Washington aurait donné un ultimatum de 18 mois à Alger pour le démantèlement des camps de Tindouf

Washington aurait donné un ultimatum de 18 mois à Alger pour le démantèlement des camps de Tindouf

À quelques jours de la visite en Algérie et au Maroc du secrétaire d’État adjoint américain Christopher Landau, des révélations de l’opposant algérien Amir DZ indiquent que Washington s’apprête à transmettre à Alger un message clair : un délai de 18 mois pour démanteler les camps de Tindouf. Cette information, rapportée par le site Hespress, survient dans un contexte de tensions diplomatiques croissantes autour du dossier du Sahara marocain.

Une tournée maghrébine sous haute tension

Christopher Landau, numéro deux de la diplomatie américaine, effectuera une tournée au Maghreb du 27 avril au 1er mai. Il se rendra d’abord en Algérie, puis au Maroc. Officiellement, le Département d’État américain évoque des discussions portant sur la coopération sécuritaire, les investissements américains et les partenariats technologiques. Cependant, plusieurs sources concordantes indiquent que le dossier du Sahara marocain sera l’un des sujets centraux de cette visite.

Amir DZ, opposant algérien très suivi pour ses révélations sur les cercles du pouvoir à Alger, affirme que Washington a préparé un ultimatum de 18 mois adressé au président Abdelmadjid Tebboune. Selon lui, cet ultimatum exigerait le démantèlement des camps de Tindouf, où sont séquestrées des populations depuis plusieurs décennies. Cette révélation intervient après que l’opposant a été victime d’un enlèvement en région parisienne en avril 2024, commandité selon lui par le régime algérien, une affaire qui continue de peser sur les relations franco-algériennes.

Des signaux américains convergents

Plusieurs initiatives américaines récentes semblent converger vers le même objectif. Le 17 avril, en marge du forum diplomatique d’Antalya, le conseiller spécial du président Donald Trump pour l’Afrique, Massad Boulos, a rencontré le ministre algérien des Affaires étrangères, Ahmed Attaf. Selon des sources proches du dossier, Washington y aurait réaffirmé avec fermeté que toute discussion sur le Sahara marocain doit désormais s’inscrire dans le cadre de l’initiative d’autonomie portée par Rabat.

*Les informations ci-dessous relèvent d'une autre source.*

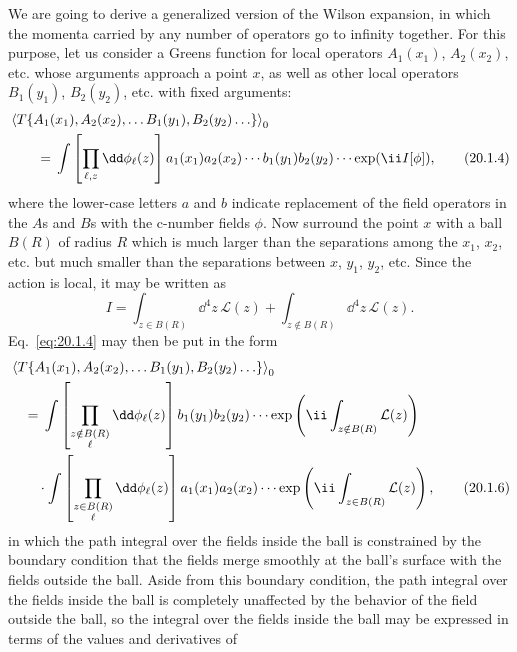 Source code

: We are going to derive a generalized version of the Wilson expansion, in
which the momenta carried by any number of operators go to infinity together.
For this purpose, let us consider a Greens function for local operators
$A_1(x_1)$, $A_2(x_2)$, etc. whose arguments approach a point $x$, as well
as other local operators $B_1(y_1)$, $B_2(y_2)$, etc. with fixed arguments:
\begin{align}
 &\left\langle
 T\{A_1(x_1),A_2(x_2),\ldots B_1(y_1),B_2(y_2)\ldots\}
 \right\rangle_0
 \notag\\
 &\qquad={}
 \int\left[\prod_{\ell,z}\dd\phi_\ell(z)\right]
 a_1(x_1)a_2(x_2)\cdots b_1(y_1)b_2(y_2)\cdots
 \exp(\ii I[\phi]),
 \tag{20.1.4}\label{eq:20.1.4}
\end{align}
where the lower-case letters $a$ and $b$ indicate replacement of the field
operators in the $A$s and $B$s with the c-number fields $\phi$. Now surround
the point $x$ with a ball $B(R)$ of radius $R$ which is much larger than the
separations among the $x_1$, $x_2$, etc. but much smaller than the
separations between $x$, $y_1$, $y_2$, etc. Since the action is local, it may
be written as
\begin{equation}
 I=\int_{z\in B(R)}\dd^4z\,\mathcal L(z)
  +\int_{z\notin B(R)}\dd^4z\,\mathcal L(z).
 \tag{20.1.5}\label{eq:20.1.5}
\end{equation}
Eq.~\eqref{eq:20.1.4} may then be put in the form
\begin{align}
 &\left\langle
 T\{A_1(x_1),A_2(x_2),\ldots B_1(y_1),B_2(y_2)\ldots\}
 \right\rangle_0
 \notag\\
 &\quad={}
 \int\left[\prod_{\substack{z\notin B(R)\\ \ell}}\dd\phi_\ell(z)\right]
 b_1(y_1)b_2(y_2)\cdots
 \exp\left(\ii\int_{z\notin B(R)}\mathcal L(z)\right)
 \notag\\
 &\qquad{}\cdot
 \int\left[\prod_{\substack{z\in B(R)\\ \ell}}\dd\phi_\ell(z)\right]
 a_1(x_1)a_2(x_2)\cdots
 \exp\left(\ii\int_{z\in B(R)}\mathcal L(z)\right),
 \tag{20.1.6}\label{eq:20.1.6}
\end{align}
in which the path integral over the fields inside the ball is constrained by
the boundary condition that the fields merge smoothly at the ball's surface
with the fields outside the ball. Aside from this boundary condition, the
path integral over the fields inside the ball is completely unaffected by
the behavior of the field outside the ball, so the integral over the fields
inside the ball may be expressed in terms of the values and derivatives of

Lors de cet échange, l’administration américaine aurait également insisté sur la question des camps de Tindouf, demandant aux autorités algériennes d’ouvrir la voie à leur démantèlement dans la perspective d’un règlement définitif du conflit. Cette exigence est particulièrement sensible pour Alger, qui a longtemps misé sur l’usure diplomatique et le maintien d’un statu quo désormais de plus en plus fragile.

Une visite sur le terrain pour évaluer la situation humanitaire

Quelques jours plus tard, le 21 avril, Tabari A. Dossett, un responsable américain, s’est rendu dans les camps de Tindouf. Officiellement, cette visite visait à évaluer les conditions de vie et la situation humanitaire des populations présentes sur place. Selon des sources proches du dossier, cette mission a également permis d’aborder la question de l’avenir de ces camps, régulièrement pointés pour la précarité durable des populations séquestrées et l’absence de perspectives pérennes.

D’après les mêmes sources, Tabari A. Dossett aurait transmis un message sans ambiguïté aux dirigeants du Front Polisario : l’administration américaine considère désormais que la mise en œuvre du plan d’autonomie marocain implique une préparation concrète au retour des populations concernées. Un maintien indéfini du statu quo à Tindouf n’est plus tenable, selon Washington.

Implications pour la région

Ces développements interviennent alors que les États-Unis renforcent leur position en faveur du plan d’autonomie marocain, reconnu par l’administration Trump comme une solution crédible et sérieuse au conflit du Sahara. Le démantèlement des camps de Tindouf est perçu comme une étape clé pour permettre le retour des populations séquestrées et la reconstruction de la région. Les observateurs notent que la pression américaine sur Alger s’intensifie, alors que le Maroc continue de consolider son soutien international, notamment après la reconnaissance américaine de sa souveraineté sur le Sahara en décembre 2020.

Dans les prochains jours, la visite de Christopher Landau devrait permettre de clarifier la position américaine et de fixer un calendrier précis pour le démantèlement des camps. Les autorités algériennes, de leur côté, n’ont pas encore réagi publiquement à ces révélations. La communauté internationale suit de près ces évolutions, qui pourraient marquer un tournant décisif dans la résolution du conflit du Sahara marocain.